I have been trying yellow dot squash balls under the bars for damping but seemed to over damp. I tasted both with a vibrometer. Without damping you get longer ringing and a more sparkle to the sound

Yeah, it can be a game of just sort of pushing resonances around and seeing what happens.

I quite enjoyed having fun with the process.

(there’s a good review of new Magico speakers in the latest issue of Stereophile, where John Atkinson discusses material resonances with the Alon Wolfe. And they discussed how it’s a misunderstanding somehow have that materials like stone or aluminum don’t vibrate audibly, when they do ring quite a bit, and so if you want to make a heroically designed enclosure, and you are using something like aluminum, you also have to incorporate damping. Otherwise you’re just moving around resonances. That’s basically the approach I took.
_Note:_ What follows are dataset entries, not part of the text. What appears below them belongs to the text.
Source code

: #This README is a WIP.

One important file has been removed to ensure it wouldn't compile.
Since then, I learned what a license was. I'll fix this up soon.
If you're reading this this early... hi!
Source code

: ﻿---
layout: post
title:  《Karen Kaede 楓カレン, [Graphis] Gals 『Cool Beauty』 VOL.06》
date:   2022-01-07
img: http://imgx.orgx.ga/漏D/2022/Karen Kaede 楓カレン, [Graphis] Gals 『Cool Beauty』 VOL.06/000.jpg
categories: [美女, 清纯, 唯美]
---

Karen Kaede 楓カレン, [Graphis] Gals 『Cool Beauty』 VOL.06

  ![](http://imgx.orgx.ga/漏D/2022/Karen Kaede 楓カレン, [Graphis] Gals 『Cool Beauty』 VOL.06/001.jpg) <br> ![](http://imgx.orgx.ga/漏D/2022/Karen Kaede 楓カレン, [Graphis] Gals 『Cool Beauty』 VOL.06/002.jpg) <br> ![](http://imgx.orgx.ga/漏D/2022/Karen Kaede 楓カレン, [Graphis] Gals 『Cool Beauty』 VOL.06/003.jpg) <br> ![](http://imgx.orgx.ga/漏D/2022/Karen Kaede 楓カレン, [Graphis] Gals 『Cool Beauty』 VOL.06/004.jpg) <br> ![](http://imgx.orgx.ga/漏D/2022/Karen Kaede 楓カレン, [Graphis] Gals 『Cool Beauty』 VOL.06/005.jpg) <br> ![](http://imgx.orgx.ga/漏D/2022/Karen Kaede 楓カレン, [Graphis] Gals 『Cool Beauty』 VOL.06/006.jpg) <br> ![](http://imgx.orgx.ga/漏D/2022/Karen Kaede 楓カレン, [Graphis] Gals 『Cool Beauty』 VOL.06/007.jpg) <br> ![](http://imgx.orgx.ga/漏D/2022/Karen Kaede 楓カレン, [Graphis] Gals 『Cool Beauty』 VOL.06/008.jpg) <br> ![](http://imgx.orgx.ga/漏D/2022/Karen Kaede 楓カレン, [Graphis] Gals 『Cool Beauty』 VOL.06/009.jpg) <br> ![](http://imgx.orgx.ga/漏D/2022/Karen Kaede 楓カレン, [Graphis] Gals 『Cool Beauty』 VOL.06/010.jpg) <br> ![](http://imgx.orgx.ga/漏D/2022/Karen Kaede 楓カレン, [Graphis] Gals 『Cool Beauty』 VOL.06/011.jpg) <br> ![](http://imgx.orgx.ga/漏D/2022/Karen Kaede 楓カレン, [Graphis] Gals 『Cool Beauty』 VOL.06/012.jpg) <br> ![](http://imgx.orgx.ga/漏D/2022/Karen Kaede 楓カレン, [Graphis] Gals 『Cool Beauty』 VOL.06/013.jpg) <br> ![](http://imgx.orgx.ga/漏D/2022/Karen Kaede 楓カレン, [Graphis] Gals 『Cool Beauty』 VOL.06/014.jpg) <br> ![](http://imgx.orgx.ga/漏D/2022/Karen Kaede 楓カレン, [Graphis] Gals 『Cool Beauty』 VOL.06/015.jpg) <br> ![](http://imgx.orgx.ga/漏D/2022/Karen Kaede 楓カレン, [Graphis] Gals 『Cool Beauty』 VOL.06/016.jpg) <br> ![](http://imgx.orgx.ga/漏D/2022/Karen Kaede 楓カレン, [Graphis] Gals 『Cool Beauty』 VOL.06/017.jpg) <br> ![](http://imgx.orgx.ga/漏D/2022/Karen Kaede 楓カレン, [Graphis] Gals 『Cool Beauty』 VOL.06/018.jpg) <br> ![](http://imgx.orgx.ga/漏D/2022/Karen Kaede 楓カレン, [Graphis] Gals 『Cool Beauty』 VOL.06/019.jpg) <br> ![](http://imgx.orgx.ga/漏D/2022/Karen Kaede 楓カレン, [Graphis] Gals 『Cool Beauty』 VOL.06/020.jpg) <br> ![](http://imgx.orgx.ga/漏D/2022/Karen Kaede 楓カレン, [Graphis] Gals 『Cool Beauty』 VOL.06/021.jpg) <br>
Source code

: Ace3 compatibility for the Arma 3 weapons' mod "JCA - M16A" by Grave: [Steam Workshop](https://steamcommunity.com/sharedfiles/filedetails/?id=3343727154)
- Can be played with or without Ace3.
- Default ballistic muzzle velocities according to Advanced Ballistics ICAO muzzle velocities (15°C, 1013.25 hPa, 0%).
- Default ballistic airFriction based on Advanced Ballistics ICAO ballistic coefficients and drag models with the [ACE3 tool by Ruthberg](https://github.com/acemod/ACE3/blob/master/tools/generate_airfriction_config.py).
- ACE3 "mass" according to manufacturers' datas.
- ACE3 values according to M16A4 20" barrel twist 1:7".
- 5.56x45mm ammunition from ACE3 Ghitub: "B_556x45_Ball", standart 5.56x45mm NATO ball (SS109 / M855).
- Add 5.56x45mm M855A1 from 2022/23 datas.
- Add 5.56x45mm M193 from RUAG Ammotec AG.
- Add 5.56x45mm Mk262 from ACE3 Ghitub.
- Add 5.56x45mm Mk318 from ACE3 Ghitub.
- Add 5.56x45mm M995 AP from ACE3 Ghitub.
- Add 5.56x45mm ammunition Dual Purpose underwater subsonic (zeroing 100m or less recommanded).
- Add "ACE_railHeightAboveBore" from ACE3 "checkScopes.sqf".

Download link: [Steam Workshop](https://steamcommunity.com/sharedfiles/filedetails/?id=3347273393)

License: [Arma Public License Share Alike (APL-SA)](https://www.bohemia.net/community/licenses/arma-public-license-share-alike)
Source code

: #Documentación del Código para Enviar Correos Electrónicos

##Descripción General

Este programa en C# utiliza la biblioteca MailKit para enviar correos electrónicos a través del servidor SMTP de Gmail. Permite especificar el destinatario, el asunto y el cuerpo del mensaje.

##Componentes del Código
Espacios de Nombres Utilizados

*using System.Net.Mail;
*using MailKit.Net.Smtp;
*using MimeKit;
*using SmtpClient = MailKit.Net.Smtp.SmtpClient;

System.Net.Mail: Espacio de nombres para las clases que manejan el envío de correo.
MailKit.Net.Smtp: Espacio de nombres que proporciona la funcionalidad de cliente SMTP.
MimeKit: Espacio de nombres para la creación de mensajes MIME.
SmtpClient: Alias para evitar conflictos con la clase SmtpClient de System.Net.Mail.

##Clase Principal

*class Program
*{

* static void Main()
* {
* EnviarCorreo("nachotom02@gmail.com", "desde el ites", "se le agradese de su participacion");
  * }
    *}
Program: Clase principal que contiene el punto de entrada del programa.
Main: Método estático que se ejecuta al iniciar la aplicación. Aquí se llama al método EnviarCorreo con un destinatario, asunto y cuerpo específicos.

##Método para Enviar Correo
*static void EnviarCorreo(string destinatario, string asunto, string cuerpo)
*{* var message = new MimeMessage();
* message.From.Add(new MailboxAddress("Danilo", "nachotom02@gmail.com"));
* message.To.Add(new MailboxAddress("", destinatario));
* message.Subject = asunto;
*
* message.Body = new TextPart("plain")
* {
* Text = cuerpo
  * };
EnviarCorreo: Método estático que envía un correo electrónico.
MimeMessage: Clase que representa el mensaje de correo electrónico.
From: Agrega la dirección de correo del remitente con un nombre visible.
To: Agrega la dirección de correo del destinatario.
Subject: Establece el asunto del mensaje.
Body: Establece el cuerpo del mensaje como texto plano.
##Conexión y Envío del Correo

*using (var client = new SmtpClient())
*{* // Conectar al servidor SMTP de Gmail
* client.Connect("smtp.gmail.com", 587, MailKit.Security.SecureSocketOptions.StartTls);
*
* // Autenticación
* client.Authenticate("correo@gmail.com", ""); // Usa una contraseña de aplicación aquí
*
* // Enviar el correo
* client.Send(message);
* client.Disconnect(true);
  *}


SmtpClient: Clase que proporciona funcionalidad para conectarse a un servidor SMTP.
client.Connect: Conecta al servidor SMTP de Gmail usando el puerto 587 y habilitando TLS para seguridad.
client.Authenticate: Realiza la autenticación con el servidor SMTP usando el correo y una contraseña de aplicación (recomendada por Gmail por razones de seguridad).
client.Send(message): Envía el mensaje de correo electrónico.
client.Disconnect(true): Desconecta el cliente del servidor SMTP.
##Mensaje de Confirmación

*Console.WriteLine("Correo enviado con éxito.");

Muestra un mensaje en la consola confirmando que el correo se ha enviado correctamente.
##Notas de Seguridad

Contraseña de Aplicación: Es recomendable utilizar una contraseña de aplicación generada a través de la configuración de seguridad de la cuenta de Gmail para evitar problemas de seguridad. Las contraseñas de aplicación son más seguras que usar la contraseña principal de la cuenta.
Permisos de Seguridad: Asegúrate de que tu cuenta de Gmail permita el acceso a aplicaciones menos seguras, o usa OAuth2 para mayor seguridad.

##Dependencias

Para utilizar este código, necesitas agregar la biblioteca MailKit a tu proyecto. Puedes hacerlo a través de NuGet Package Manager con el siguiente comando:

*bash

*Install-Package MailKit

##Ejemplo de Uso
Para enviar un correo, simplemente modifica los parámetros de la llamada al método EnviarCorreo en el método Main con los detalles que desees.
I noticed that even two thick sheets of granite still rang when I knuckle rapped them, and then I used car sound taping material between them, and that really deadened the sound. However I assume they still resonate, so they still may be contributing something to the sound of the set up, and how they interact with my speakers and or the floor.
 
You ascribed my impressions to sighted bias. Still waiting for your evidence.
What a twist, it's an artform in itself! Of course suspension could isolate, and honestly, it is undergraduate physics, kindergarten. Now you make such a big fuzz of it. Maybe after decades of quantum field theory the basics got forgotten? C'mon, is this true?

... seeing what happens.
I quite enjoyed having fun with the process.
(there’s a good review of new Magico speakers in the latest issue of Stereophile, ...
Where's the mystery, other that the brand has named itself 'Magico'?!

:facepalm:
 
What a twist, it's an artform in itself! Of course suspension could isolate, and honestly, it is undergraduate physics, kindergarten. Now you make such a big fuzz of it. Maybe after decades of quantum field theory the basics got forgotten? C'mon, is this true?


Where's the mystery, other that the brand has named itself 'Magico'?!

:facepalm:

It’s probably just me, but I don’t understand the point you’re making exactly.

Do I understand correctly that you’re not particularly skeptical that isolating floor standing loudspeakers from a wood floor via springs could alter the sound?
 
No physical mechanism for the sound to change.